The fate of the Sentinelese people has now reached a fork in the road.
The dangers of unregulated contact are evident to any student of history. The ethnocides of Native Americans in North America, the rapacious looting missions of conquistadors in South America, and colonial settlers exterminating Australasian aboriginals serve as stark warnings about the danger of unregulated contact. But there is a more recent, more relevant example from the very same chain of islands where the Sentinelese live: the case of the Jarawa tribe.
The Jarawas once had a similar reputation for hostile greetings, fighting British guns and muskets with bows and arrows during the 19th century, when the islands were used as a penal colony by the Raj. The construction of the Andaman Trunk Road was marked by several clashes between the islanders and foreigners. Today however, this once fiercely independent tribe has become partially assimilated into mainstream life.
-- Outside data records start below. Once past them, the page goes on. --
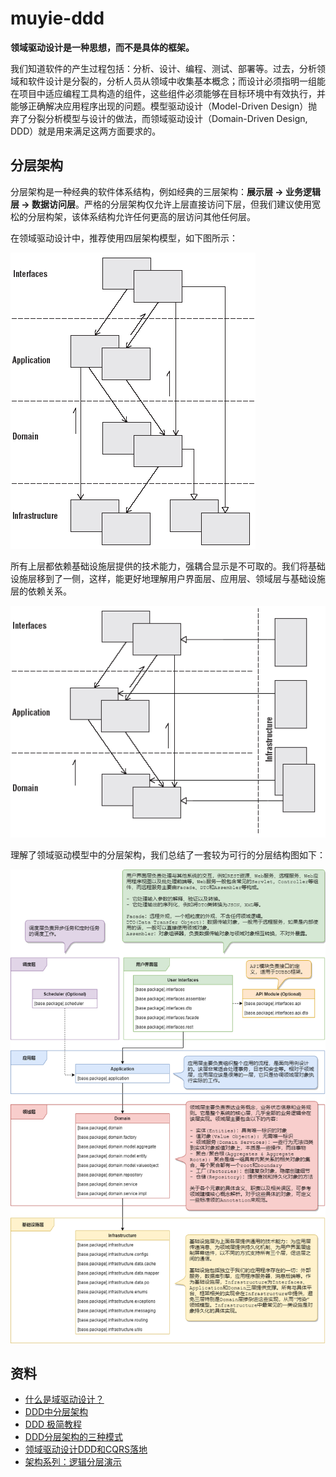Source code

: # muyie-ddd

**领域驱动设计是一种思想，而不是具体的框架。**

我们知道软件的产生过程包括：分析、设计、编程、测试、部署等。过去，分析领域和软件设计是分裂的，分析人员从领域中收集基本概念；而设计必须指明一组能在项目中适应编程工具构造的组件，这些组件必须能够在目标环境中有效执行，并能够正确解决应用程序出现的问题。模型驱动设计（Model-Driven Design）抛弃了分裂分析模型与设计的做法，而领域驱动设计（Domain-Driven Design, DDD）就是用来满足这两方面要求的。

## 分层架构

分层架构是一种经典的软件体系结构，例如经典的三层架构：**展示层 -> 业务逻辑层 -> 数据访问层**。严格的分层架构仅允许上层直接访问下层，但我们建议使用宽松的分层构架，该体系结构允许任何更高的层访问其他任何层。

在领域驱动设计中，推荐使用四层架构模型，如下图所示：

![](_static/layers-01.png)

所有上层都依赖基础设施层提供的技术能力，强耦合显示是不可取的。我们将基础设施层移到了一侧，这样，能更好地理解用户界面层、应用层、领域层与基础设施层的依赖关系。

![](_static/layers-02.png)

理解了领域驱动模型中的分层架构，我们总结了一套较为可行的分层结构图如下：

![](_static/DDD-drawio.png)


## 资料

- [什么是域驱动设计？](http://seedstack.org/docs/business/)
- [DDD中分层架构](https://my.oschina.net/hosee/blog/919426)
- [DDD 极简教程](https://www.jianshu.com/p/b0379067c978)
- [DDD分层架构的三种模式](https://www.jianshu.com/p/a775836c7e25?from=groupmessage)
- [领域驱动设计DDD和CQRS落地](https://www.jianshu.com/p/Tozpp3)
- [架构系列：逻辑分层演示](https://www.cnblogs.com/easygame/p/4341856.html)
Outside contact with Jarawas is forbidden, as it is with the Sentinelese, but a search on YouTube will find tourists in the Andaman going on “Jarawa safaris”, where the islanders dance for cameras and accept fast food from vehicles. Jarawas can be spotted begging in Port Blair, something which would have been unfathomable a few generations ago. In a story in The New York Times, a local environment activist Samir Acharya expresses regret over how the Jarawa tribe was exposed to harmful influences. “They have been exposed to a modern way of life they cannot sustain. They have learned to eat rice and sugar. We have turned a free people into beggars,” he says.
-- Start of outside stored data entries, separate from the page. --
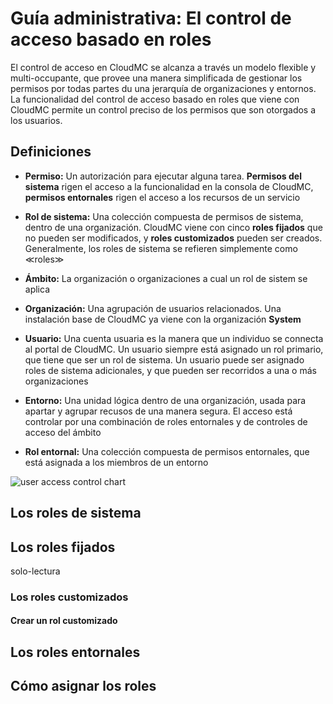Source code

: # Guía administrativa: El control de acceso basado en roles

El control de acceso en CloudMC se alcanza a través un modelo flexible y multi-occupante, que provee una manera simplificada de gestionar los permisos por todas partes du una jerarquía de organizaciones y entornos.  La funcionalidad del control de acceso basado en roles que viene con CloudMC permite un control preciso de los permisos que son otorgados a los usuarios.

## Definiciones
- **Permiso:** Un autorización para ejecutar alguna tarea.  **Permisos del sistema** rigen el acceso a la funcionalidad en la consola de CloudMC, **permisos entornales** rigen el acceso a los recursos de un servicio

- **Rol de sistema:**  Una colección compuesta de permisos de sistema, dentro de una organización.  CloudMC viene con cinco **roles fijados** que no pueden ser modificados, y **roles customizados** pueden ser creados.  Generalmente, los roles de sistema se refieren simplemente como ≪roles≫

- **Ámbito:** La organización o organizaciones a cual un rol de sistem se aplica

- **Organización:** Una agrupación de usuarios relacionados.  Una instalación base de CloudMC ya viene con la organización **System**

- **Usuario:** Una cuenta usuaria es la manera que un individuo se connecta al portal de CloudMC.  Un usuario siempre está asignado un rol primario, que tiene que ser un rol de sistema.  Un usuario puede ser asignado roles de sistema adicionales, y que pueden ser recorridos a una o más organizaciones

- **Entorno:** Una unidad lógica dentro de una organización, usada para apartar y agrupar recusos de una manera segura.  El acceso está controlar por una combinación de roles entornales y de controles de acceso del ámbito

- **Rol entornal:** Una colección compuesta de permisos entornales, que está asignada a los miembros de un entorno


![user access control chart](roles_chart-es.png)

## Los roles de sistema

## Los roles fijados
solo-lectura

### Los roles customizados

#### Crear un rol customizado

## Los roles entornales

## Cómo asignar los roles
The fate of the Sentinelese people has now reached a fork in the road. Either they will go the way of the Jangil, another island tribe from the region which went extinct in 1921, or maybe they’ll enter a liminal state like the Jarawas, existing on the fringes of mainstream society, benefiting at times from modern conveniences, but slowly losing their identity and way of life. For all of India’s famed diversity and talk of protecting the rights of minorities, our most vulnerable citizens are facing an existential crisis. A culture that has existed for millennia will collapse if they are exposed – a culture that has managed to self-sustainably survive in harmony with nature, without governmental control.
John Lang Chau’s death is a wake-up call. The Sentinelese people survived even the 2004 tsunami, but will they survive the inexorable tide of modernity?